Sheikh Hassan al-Ithari said the meeting was part of al-Sadr's desire to hear Arab sentiment about the attacks. Al-Sadr aides plan to visit between six and seven diplomatic missions in the coming days.

In an audiotape found Wednesday on the Web, a speaker said to be al-Zarqawi insisted Iraqi troops and police were as legitimate a target as the Americans. The comments appeared aimed at discouraging insurgents from entering talks with the Iraqi government.

"Some say that the resistance is divided into two groups — an honorable resistance that fights the nonbeliever-occupier and a dishonorable resistance that fights Iraqis," the speaker said. "We announce that the Iraqi army is an army of apostates and mercenaries that has allied itself with the Crusaders and came to destroy Islam and fight Muslims. We will fight it."

The speaker also announced the formation of a new terror command to fight Iraq's biggest Shiite militia. Al-Zarqawi's attacks against Iraqi Shiites, who comprise an estimated 60 percent of the country's 26 million people, have raised fears that this nation could descend into civil war.

It was impossible to determine whether the speaker was al-Zarqawi, although the voice sounded like ones on tapes U.S. officials have verified as coming from al-Zarqawi.
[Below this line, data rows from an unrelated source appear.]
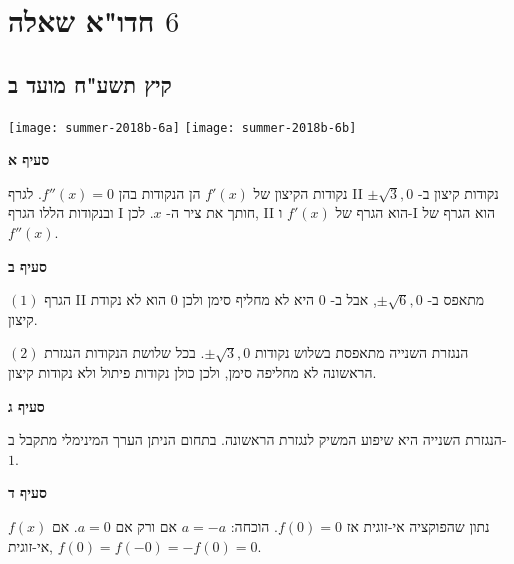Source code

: 

\chapter{חדו"א שאלה 
$6$}


\section{קיץ תשע"ח מועד ב}

\begin{center}
\texttt{[image: summer-2018b-6a]}
\texttt{[image: summer-2018b-6b]}
\end{center}

\vspace{-4ex}

\textbf{סעיף א}

נקודות הקיצון של
$f'(x)$
הן הנקודות בהן 
$f''(x)=0$.
לגרף II נקודות קיצון ב-%
$\pm\sqrt{3},0$
ובנקודות הללו הגרף I חותך את ציר ה-%
$x$.
לכן, II הוא הגרף של
$f'(x)$
ו-I הוא הגרף של
$f''(x)$.

\textbf{סעיף ב}

$(1)$
הגרף II מתאפס ב-%
$\pm\sqrt{6},0$,
אבל ב-%
$0$
היא לא מחליף סימן ולכן
$0$
הוא לא נקודת קיצון.

$(2)$
הנגזרת השנייה מתאפסת בשלוש נקודות
$\pm\sqrt{3},0$.
בכל שלושת הנקודות הנגזרת הראשונה לא מחליפה סימן, ולכן כולן נקודות פיתול ולא נקודות קיצון.

\np

\textbf{סעיף ג}

הנגזרת השנייה היא שיפוע המשיק לנגזרת הראשונה. בתחום הניתן הערך המינימלי מתקבל ב-%
$1$.


\textbf{סעיף ד}

נתון שהפוקציה אי-זוגית אז 
$f(0)=0$.
הוכחה:
$a=-a$
אם ורק אם
$a=0$.
אם
$f(x)$
אי-זוגית,
$f(0)=f(-0)=-f(0)=0$.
Defense Secretary Donald H. Rumsfeld and other officials have said U.S. representatives have participated in meetings with Sunni insurgents in an effort to help the Iraqi government draw militants into the political process.
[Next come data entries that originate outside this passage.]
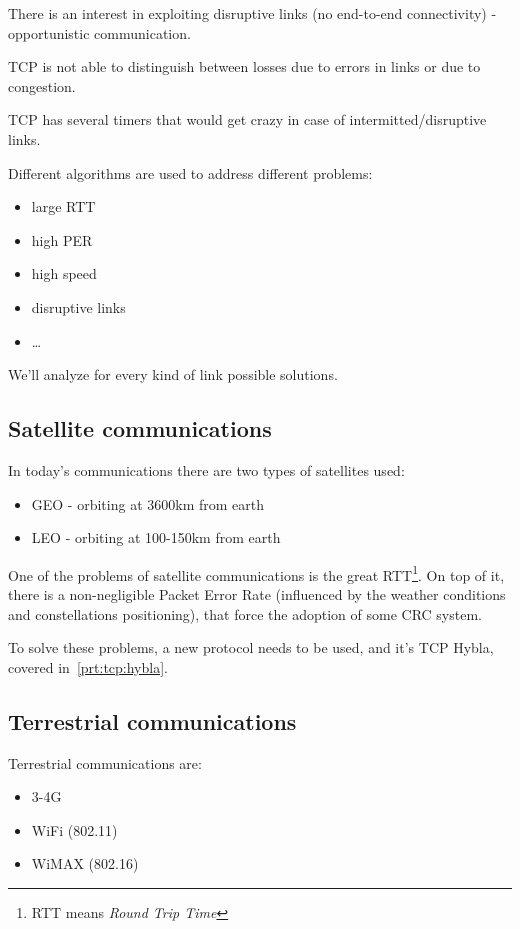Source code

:There is an interest in exploiting disruptive links (no end-to-end
connectivity) - opportunistic communication.

TCP is not able to distinguish between losses due to errors in links or due
to congestion.

TCP has several timers that would get crazy in case of intermitted/disruptive
links.

Different algorithms are used to address different problems:

\begin{itemize}
  \item large RTT
  \item high PER
  \item high speed
  \item disruptive links
  \item \dots
\end{itemize}

We'll analyze for every kind of link possible solutions.

\subsection{Satellite communications}
In today's communications there are two types of satellites used:
\begin{itemize}
\item GEO - orbiting at 3600km from earth
\item LEO - orbiting at 100-150km from earth
\end{itemize}
One of the problems of satellite communications is the great RTT\footnote{RTT
  means \textit{Round Trip Time}}. On top of it, there is a non-negligible
Packet Error Rate (influenced by the weather conditions and constellations
positioning), that force the adoption of some CRC system.

To solve these problems, a new protocol needs to be used, and it's TCP Hybla,
covered in~\ref{prt:tcp:hybla}.

\subsection{Terrestrial communications}
Terrestrial communications are:
\begin{itemize}
\item 3-4G
\item WiFi (802.11) 
\item WiMAX (802.16)
\end{itemize}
The speaker on the tape tacitly acknowledged pressure to abandon the struggle against the Americans and their Iraqi allies, saying he was "saddened and burdened" by people "advising me not to persist in fighting in Iraq."

He also said the Americans began speaking of negotiations to end the conflict after Al Qaeda had "humiliated" U.S. forces on the battlefield.
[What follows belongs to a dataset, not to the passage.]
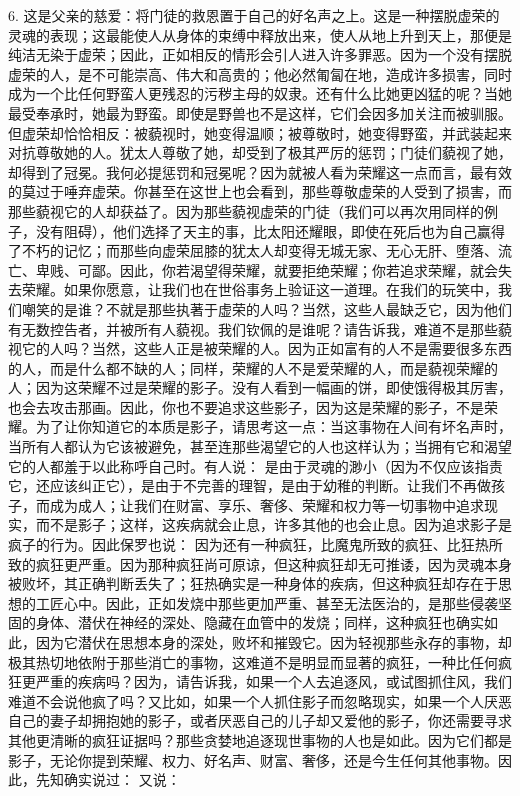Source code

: 6. 这是父亲的慈爱：将门徒的救恩置于自己的好名声之上。这是一种摆脱虚荣的灵魂的表现；这最能使人从身体的束缚中释放出来，使人从地上升到天上，那便是纯洁无染于虚荣；因此，正如相反的情形会引人进入许多罪恶。因为一个没有摆脱虚荣的人，是不可能崇高、伟大和高贵的；他必然匍匐在地，造成许多损害，同时成为一个比任何野蛮人更残忍的污秽主母的奴隶。还有什么比她更凶猛的呢？当她最受奉承时，她最为野蛮。即使是野兽也不是这样，它们会因多加关注而被驯服。但虚荣却恰恰相反：被藐视时，她变得温顺；被尊敬时，她变得野蛮，并武装起来对抗尊敬她的人。犹太人尊敬了她，却受到了极其严厉的惩罚；门徒们藐视了她，却得到了冠冕。我何必提惩罚和冠冕呢？因为就被人看为荣耀这一点而言，最有效的莫过于唾弃虚荣。你甚至在这世上也会看到，那些尊敬虚荣的人受到了损害，而那些藐视它的人却获益了。因为那些藐视虚荣的门徒（我们可以再次用同样的例子，没有阻碍），他们选择了天主的事，比太阳还耀眼，即使在死后也为自己赢得了不朽的记忆；而那些向虚荣屈膝的犹太人却变得无城无家、无心无肝、堕落、流亡、卑贱、可鄙。因此，你若渴望得荣耀，就要拒绝荣耀；你若追求荣耀，就会失去荣耀。如果你愿意，让我们也在世俗事务上验证这一道理。在我们的玩笑中，我们嘲笑的是谁？不就是那些执著于虚荣的人吗？当然，这些人最缺乏它，因为他们有无数控告者，并被所有人藐视。我们钦佩的是谁呢？请告诉我，难道不是那些藐视它的人吗？当然，这些人正是被荣耀的人。因为正如富有的人不是需要很多东西的人，而是什么都不缺的人；同样，荣耀的人不是爱荣耀的人，而是藐视荣耀的人；因为这荣耀不过是荣耀的影子。没有人看到一幅画的饼，即使饿得极其厉害，也会去攻击那画。因此，你也不要追求这些影子，因为这是荣耀的影子，不是荣耀。为了让你知道它的本质是影子，请思考这一点：当这事物在人间有坏名声时，当所有人都认为它该被避免，甚至连那些渴望它的人也这样认为；当拥有它和渴望它的人都羞于以此称呼自己时。有人说： 是由于灵魂的渺小（因为不仅应该指责它，还应该纠正它），是由于不完善的理智，是由于幼稚的判断。让我们不再做孩子，而成为成人；让我们在财富、享乐、奢侈、荣耀和权力等一切事物中追求现实，而不是影子；这样，这疾病就会止息，许多其他的也会止息。因为追求影子是疯子的行为。因此保罗也说：  因为还有一种疯狂，比魔鬼所致的疯狂、比狂热所致的疯狂更严重。因为那种疯狂尚可原谅，但这种疯狂却无可推诿，因为灵魂本身被败坏，其正确判断丢失了；狂热确实是一种身体的疾病，但这种疯狂却存在于思想的工匠心中。因此，正如发烧中那些更加严重、甚至无法医治的，是那些侵袭坚固的身体、潜伏在神经的深处、隐藏在血管中的发烧；同样，这种疯狂也确实如此，因为它潜伏在思想本身的深处，败坏和摧毁它。因为轻视那些永存的事物，却极其热切地依附于那些消亡的事物，这难道不是明显而显著的疯狂，一种比任何疯狂更严重的疾病吗？因为，请告诉我，如果一个人去追逐风，或试图抓住风，我们难道不会说他疯了吗？又比如，如果一个人抓住影子而忽略现实，如果一个人厌恶自己的妻子却拥抱她的影子，或者厌恶自己的儿子却又爱他的影子，你还需要寻求其他更清晰的疯狂证据吗？那些贪婪地追逐现世事物的人也是如此。因为它们都是影子，无论你提到荣耀、权力、好名声、财富、奢侈，还是今生任何其他事物。因此，先知确实说过：  又说：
Rumsfeld has insisted the talks with insurgents did not involve negotiations with al-Zarqawi and other suspected terrorists.

In the attacks against diplomats, Bahraini envoy Hassan Malallah al-Ansari was slightly wounded as he drove to work Tuesday in the Mansour district. Pakistan's Ambassador Mohammed Younis Khan escaped injury later Tuesday when gunmen in two cars fired on his convoy in a kidnap attack in the same district, security officials said.

A total of 49 countries or entities have some form of diplomatic representation in Iraq, including 18 Arab or non-Arab Muslim countries, according to Iraq's Foreign Ministry and country Web sites.

Also Wednesday:

— The U.S. military said a U.S. soldier was killed Tuesday and two were wounded by a roadside bomb northeast of Baghdad.

— Gunmen killed four policemen and wounded at least nine more in separate attacks in Baghdad.

— The Senate Armed Services Committee's senior Democrat, Sen. Carl Levin, who criticized President Bush's Iraq policy at recent congressional hearings, was in Baghdad for meetings with politicians, officials said.

— A member of the biggest Shiite militia, the Badr Brigade, was killed in an ambush in Baghdad and an Iraqi civilian who had been "cooperative" with the Americans was shot dead north of Baghdad near Tarmiya, police said.